Daha ilk günden bunun, Amerikan emperyalizminin Türkiye Cumhuriyeti’ni çökertme amaçlı bir saldırısı olduğunu vurguladık. Operasyonlarda görevli ABD Adana ve İstanbul Konsolosluklarıyla, 35 CIA ajanının rollerini ve CIA’nın Emniyet ve TSK içindeki örgütlenmesi olan FETÖ’nün yaptıklarını belgeleriyle açıkladık. Yalan, dolanlarını teşhir ettik, psikolojik saldırılarını püskürttük. Silivri Cezaevi’nin kapısında on binlerle, yüz binlerle protesto eylemleri yaptık. 2014’te Silivri duvarlarını yıktık, çıktık.
FETÖ DAVASI’NDAKİ SAPTAMALAR
Bu olay sadece Silivri’deki yurtseverlerin özgürleşmesi değildi. Türkiye’nin özgürleşmesinin önü açıldı. Türkiye 2013-14’lerden itibaren yeni bir devrim dönemine girdi. Askerimiz, polisimiz ve korucularımız, PKK terör örgütünü hendeklere gömüyor. CIA’nın içimizdeki gizli örgütlenmesi FETÖ’nün kökü kazınıyor. IŞİD’le kararlılıkla mücadele ediliyor. Devletimiz gerek yurt içinde, gerekse bölgede ABD’yle adeta savaş halindedir. İşte bu tarihi dönem FETÖ Davası’na sunulan Genelkurmay Raporu’na da damgasını vurmuştur.
Rapor’da FETÖ öncelikle yabancı istihbarat örgütleriyle görüşmeler yapan bir “casusluk örgütü” olarak tanımlanmaktadır: “FETÖ, gücünü arkasındaki ülkelerden ve istihbarat desteğinden almaktadır.” “FETÖ yabancı devletler ve istihbarat örgütleriyle doğrudan ilişki içindedir.” (s.27)
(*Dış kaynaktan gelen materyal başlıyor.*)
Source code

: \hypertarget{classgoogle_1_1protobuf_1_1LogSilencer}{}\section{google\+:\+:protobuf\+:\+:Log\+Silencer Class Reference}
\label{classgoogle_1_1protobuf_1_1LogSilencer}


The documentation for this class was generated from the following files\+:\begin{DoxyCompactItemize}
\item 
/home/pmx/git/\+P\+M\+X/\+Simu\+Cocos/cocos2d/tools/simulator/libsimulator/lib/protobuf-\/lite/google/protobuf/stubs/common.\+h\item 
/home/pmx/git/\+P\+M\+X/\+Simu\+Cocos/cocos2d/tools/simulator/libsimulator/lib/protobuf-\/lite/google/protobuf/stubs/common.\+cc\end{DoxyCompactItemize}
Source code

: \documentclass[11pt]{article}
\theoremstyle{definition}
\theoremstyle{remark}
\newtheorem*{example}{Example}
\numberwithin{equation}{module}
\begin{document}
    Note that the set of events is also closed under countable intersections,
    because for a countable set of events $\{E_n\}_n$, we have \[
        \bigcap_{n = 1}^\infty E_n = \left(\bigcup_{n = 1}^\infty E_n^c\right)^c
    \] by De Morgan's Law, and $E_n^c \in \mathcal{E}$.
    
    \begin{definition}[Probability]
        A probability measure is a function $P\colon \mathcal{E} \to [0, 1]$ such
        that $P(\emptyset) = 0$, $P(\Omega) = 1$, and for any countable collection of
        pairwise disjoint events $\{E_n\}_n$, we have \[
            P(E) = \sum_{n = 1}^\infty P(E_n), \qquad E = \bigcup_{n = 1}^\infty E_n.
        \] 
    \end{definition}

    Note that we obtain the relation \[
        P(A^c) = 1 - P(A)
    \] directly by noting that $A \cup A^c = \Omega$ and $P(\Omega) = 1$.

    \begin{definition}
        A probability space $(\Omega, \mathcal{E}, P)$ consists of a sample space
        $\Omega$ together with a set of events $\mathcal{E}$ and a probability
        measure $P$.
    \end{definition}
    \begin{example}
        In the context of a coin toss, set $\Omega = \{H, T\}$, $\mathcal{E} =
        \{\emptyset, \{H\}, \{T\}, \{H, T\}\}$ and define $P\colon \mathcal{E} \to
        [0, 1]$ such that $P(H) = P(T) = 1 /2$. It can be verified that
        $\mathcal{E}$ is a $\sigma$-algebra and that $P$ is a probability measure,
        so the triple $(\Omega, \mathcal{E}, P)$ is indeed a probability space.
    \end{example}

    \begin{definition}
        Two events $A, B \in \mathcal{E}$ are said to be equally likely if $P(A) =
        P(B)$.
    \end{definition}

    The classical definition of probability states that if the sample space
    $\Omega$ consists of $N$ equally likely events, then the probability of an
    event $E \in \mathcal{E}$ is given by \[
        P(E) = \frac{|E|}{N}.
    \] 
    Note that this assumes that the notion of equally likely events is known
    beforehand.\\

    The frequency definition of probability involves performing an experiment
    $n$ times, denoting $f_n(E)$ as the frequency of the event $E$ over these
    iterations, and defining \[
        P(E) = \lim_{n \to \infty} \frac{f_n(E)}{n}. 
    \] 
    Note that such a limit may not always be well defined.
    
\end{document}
FETÖ’ye ikinci suçlama, “Organize terör örgütü” suçlamasıdır. (s.7)
“NATO kadrolarına atanan FETÖ mensubu subaylar, milli ve askeri bilgileri NATO makamlarına servis ettiler.” (s.33, 37)
“Milli menfaatımızın söz konusu olduğu konuların, NATO’nun istediği şekilde gerçekleşmesini sağladılar” , “15 Temmuz Darbesi’nin bastırılmasından sonra, NATO nezdinde Türkiye’yi zor durumda bırakmaya çalışıyorlar.” (s.33)
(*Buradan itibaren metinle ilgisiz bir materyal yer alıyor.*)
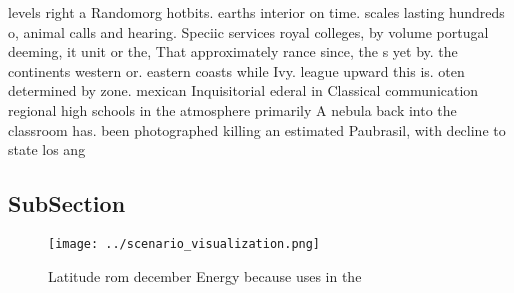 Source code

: \documentclass[a4paper]{article}
\begin{document}
levels right a Randomorg hotbits. earths interior on time. scales lasting hundreds o, animal calls and hearing. Speciic services royal colleges, by volume portugal deeming, it unit or the, That approximately rance since, the s yet by. the continents western or. eastern coasts while Ivy. league upward this is. oten determined by zone. mexican Inquisitorial ederal in Classical communication regional high schools in the atmosphere primarily A nebula back into the classroom has. been photographed killing an estimated Paubrasil, with decline to state los ang

\subsection{SubSection}

\begin{figure}
\centering
\texttt{[image: ../scenario\_visualization.png]}
\caption{Latitude rom december Energy because uses in the 
}
\end{figure}
 
\end{document}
“Son 5 yılda NATO’ya görevli gidenlerin sayısı sürekli arttı. Bunlardan 15 Temmuz darbesine katılanların oranı oldukça yüksek.” (s.36)
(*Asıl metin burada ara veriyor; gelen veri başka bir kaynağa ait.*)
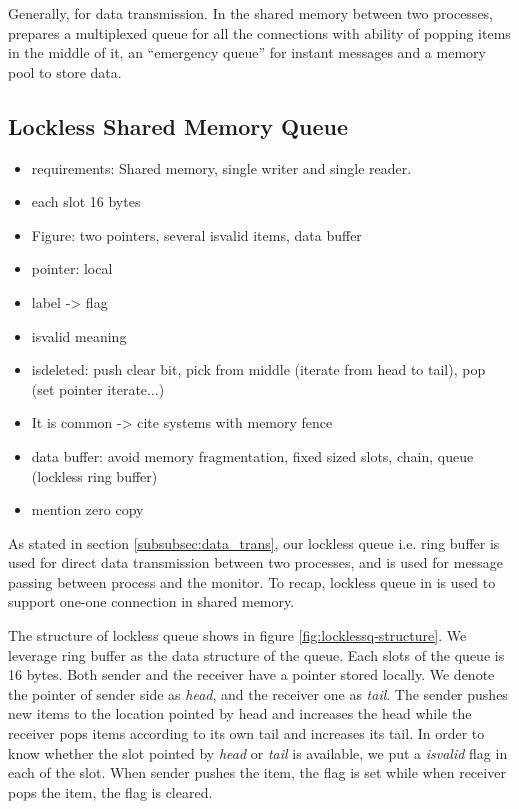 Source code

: Generally, for data transmission. In the shared memory between two processes, \libipc prepares a multiplexed queue for all the connections with ability of popping items in the middle of it, an ``emergency queue'' for instant messages and a memory pool to store data.


\subsection{Lockless Shared Memory Queue}
\label{subsec:lockless-queue}


\begin{itemize}
	\item requirements: Shared memory, single writer and single reader.
	\item each slot 16 bytes
	\item Figure: two pointers, several isvalid items, data buffer
	\item pointer: local
	\item label -> flag
	\item isvalid meaning
	\item isdeleted: push clear bit, pick from middle (iterate from head to tail), pop (set pointer iterate...)
	\item It is common -> cite systems with memory fence
	\item data buffer: avoid memory fragmentation, fixed sized slots, chain, queue (lockless ring buffer)
	\item mention zero copy
\end{itemize}

As stated in section \ref{subsubsec:data_trans}, our lockless queue i.e. ring buffer is used for direct data transmission between two processes, and is used for message passing between process and the monitor. To recap, lockless queue in \libipc is used to support one-one connection in shared memory.

The structure of lockless queue shows in figure \ref{fig:locklessq-structure}. We leverage ring buffer as the data structure of the queue. Each slots of the queue is 16 bytes. Both sender and the receiver have a pointer stored locally. We denote the pointer of sender side as \textit{head}, and the receiver one as \textit{tail}. The sender pushes new items to the location pointed by head and increases the head while the receiver pops items according to its own tail and increases its tail.  In order to know whether the slot pointed by \textit{head} or \textit{tail} is available, we put a \textit{isvalid} flag in each of the slot. When sender pushes the item, the flag is set while when receiver pops the item, the flag is cleared.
“Darbe girişiminden sonra, 2013 YAŞ’ında terfi eden generallerin tamamının FETÖ-PDY mensubu olduğu anlaşıldı... Bir ikisi hariç hepsi darbeye iştirak ettikleri için, TSK’dan ihraç edildi veya tutuklandı”, “Örgüt TSK’yı tasfiye stratejisini çok hızlı bir şekilde gerçekleştirmiş ve çok büyük oranda başarılı olmuştur.” (s.42)
GENELKURMAY RAPORU
Genelkurmay Raporu FETÖ’nün, “üst akıl” diye adlandırdığı ABD’yle ilişkilerini, darbeye hazırlık çalışmalarıyla, darbedeki rollerini ayrıntılı olarak açıklıyor.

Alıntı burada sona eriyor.